We squeezed out Game 1 after a bases-loaded walk in the 10th inning by Alfaro, which cut our magic number down to four. It's still four after the Dodgers silenced our bats for 10 innings. This is playoff baseball, really, when every out, every pitch counts. With the Dodgers, it is always a battle. Beat them one night, and you need to cure the hangover in time to try and beat them again.
Urias, their guy, shut us out for six innings, Musgrove shut out the Dodgers for five. Only this time, Musgrove put on a Snell, 106 pitches in five innings. They made our boy work. Urias, too, would have gone longer, but it was a grind for him as well.
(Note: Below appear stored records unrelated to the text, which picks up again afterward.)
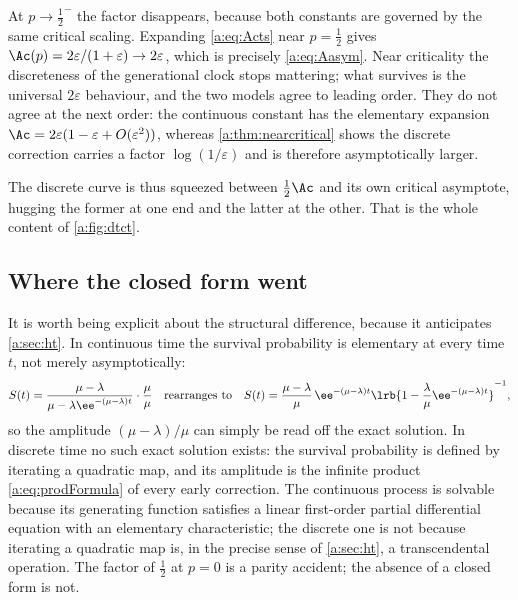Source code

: At $p\to\tfrac12^-$ the factor disappears, because both constants are governed by
the same critical scaling. Expanding \cref{a:eq:Acts} near $p=\tfrac12$ gives
$\Ac(p) = 2\varepsilon/(1+\varepsilon)\to2\varepsilon$, which is precisely
\cref{a:eq:Aasym}. Near criticality the discreteness of the generational clock
stops mattering; what survives is the universal $2\varepsilon$ behaviour, and the
two models agree to leading order. They do not agree at the next order: the
continuous constant has the elementary expansion
$\Ac = 2\varepsilon(1-\varepsilon+O(\varepsilon^2))$, whereas
\cref{a:thm:nearcritical} shows the discrete correction carries a factor
$\log(1/\varepsilon)$ and is therefore asymptotically larger.

The discrete curve is thus squeezed between $\tfrac12\Ac$ and its own critical
asymptote, hugging the former at one end and the latter at the other. That is the
whole content of \cref{a:fig:dtct}.

\subsection*{Where the closed form went}

It is worth being explicit about the structural difference, because it anticipates
\cref{a:sec:ht}. In continuous time the survival probability is elementary at every
time $t$, not merely asymptotically:
\begin{equation}
\label{a:eq:ctsSagain}
S(t) = \frac{\mu-\lambda}{\mu-\lambda\ee^{-(\mu-\lambda)t}}\cdot\frac{\mu}{\mu}
\quad\text{rearranges to}\quad
S(t) = \frac{\mu-\lambda}{\mu}\,\ee^{-(\mu-\lambda)t}
\lrb{1-\frac{\lambda}{\mu}\ee^{-(\mu-\lambda)t}}^{-1},
\end{equation}
so the amplitude $(\mu-\lambda)/\mu$ can simply be read off the exact solution.
In discrete time no such exact solution exists: the survival probability is defined
by iterating a quadratic map, and its amplitude is the infinite product
\cref{a:eq:prodFormula} of every early correction. The continuous process is
solvable because its generating function satisfies a linear first-order partial
differential equation with an elementary characteristic; the discrete one is not
because iterating a quadratic map is, in the precise sense of \cref{a:sec:ht}, a
transcendental operation. The factor of $\tfrac12$ at $p=0$ is a parity accident;
the absence of a closed form is not.

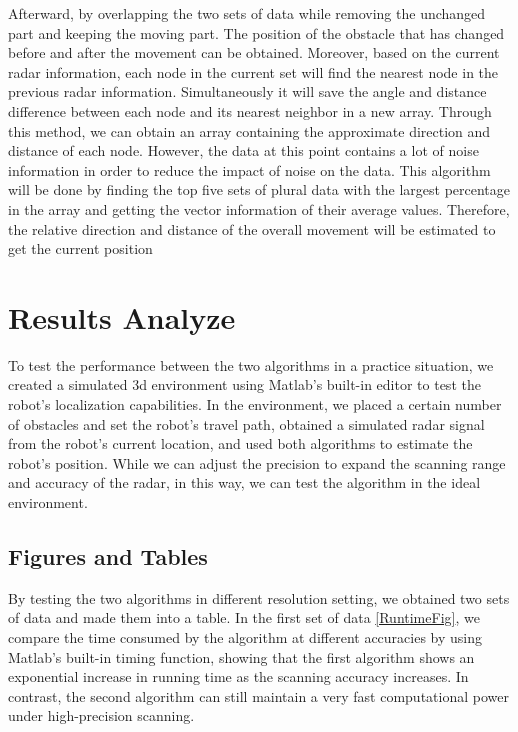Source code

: \documentclass[conference]{IEEEtran}
\begin{document}
Afterward, by overlapping the two sets of data while removing the unchanged part and keeping the moving part. The position of the obstacle that has changed before and after the movement can be obtained. Moreover, based on the current radar information, each node in the current set will find the nearest node in the previous radar information. Simultaneously it will save the angle and distance difference between each node and its nearest neighbor in a new array. Through this method, we can obtain an array containing the approximate direction and distance of each node. However, the data at this point contains a lot of noise information in order to reduce the impact of noise on the data. This algorithm will be done by finding the top five sets of plural data with the largest percentage in the array and getting the vector information of their average values. Therefore, the relative direction and distance of the overall movement will be estimated to get the current position

\section{Results Analyze}
To test the performance between the two algorithms in a practice situation, we created a simulated 3d environment using Matlab's built-in editor to test the robot's localization capabilities. In the environment, we placed a certain number of obstacles and set the robot's travel path, obtained a simulated radar signal from the robot's current location, and used both algorithms to estimate the robot's position. While we can adjust the precision to expand the scanning range and accuracy of the radar, in this way, we can test the algorithm in the ideal environment.


\subsection{Figures and Tables}
By testing the two algorithms in different resolution setting, we obtained two sets of data and made them into a table. In the first set of data \ref{RuntimeFig}, we compare the time consumed by the algorithm at different accuracies by using Matlab's built-in timing function, showing that the first algorithm shows an exponential increase in running time as the scanning accuracy increases. In contrast, the second algorithm can still maintain a very fast computational power under high-precision scanning.
\end{document}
Urias is just huge for the Dodgers. He is the anchor, although not necessarily the ace, of that staff. With the Dodgers already losing valuable man hours (Bauer, Buehler, May, most notably) from their pitchers, you have Gonsolin and Anderson stepping up in a big way to fill the void. Kershaw is no longer the dominator he once was, but he is a presence. Urias won 20 games last year, and it's 17 so far this year. That's no accident.
The Dodgers never beat themselves. They snuff out the enemy when it is needed, where it is needed, home or away. They don't give you extra outs, extra bases or commit those base running blunders that might end an inning. That professionalism and talent is hard to match for most ballclubs. When you look at the top of that lineup, Betts-Turner-Freeman, you just have to tip your cap. These guys were already champions before they signed with the Dodgers, it didn't really take much for them to buy into what needed to be done in LA. Betts is a sure fire HOFer, Freeman will get serious ink for it, and Turner is building his credentials as we speak. They know that they will probably need another ring or two to make that happen, and they are well on their way.
Too often, our players get lost in the moment when we beat the Dodgers. How many Game ones have we won, only to lose the series after realizing you need to bring that effort, that A-game every single day? You can't rest with the Dodgers, I think we've lost 15 out of our last 20 to them. The good news is that we would "only" have to win a best-of-five or best-of-seven in the playoffs against them should we advance that far. For all of their bluster, the Dodgers are vulnerable in the postseason. They won the 1920 World Series, and rightfully so, but the results before and after that are puzzling. They lost the World Series against Houston and Boston, then lost against the Braves last year before they could get another shot at winning it all. Even with those division titles and pennants, the Dodgers have won the World Series only once since 1988, which makes them postseason underachievers. And Dodger fans know I'm right.
The Dodgers have already clinched the one seed and the right to Kumbaya for a weekend, but you knew they weren't coming to San Diego without all of their guns. They're going to keep that foot on our throats for as long as they can.
On to the rubber game. Who wants it more?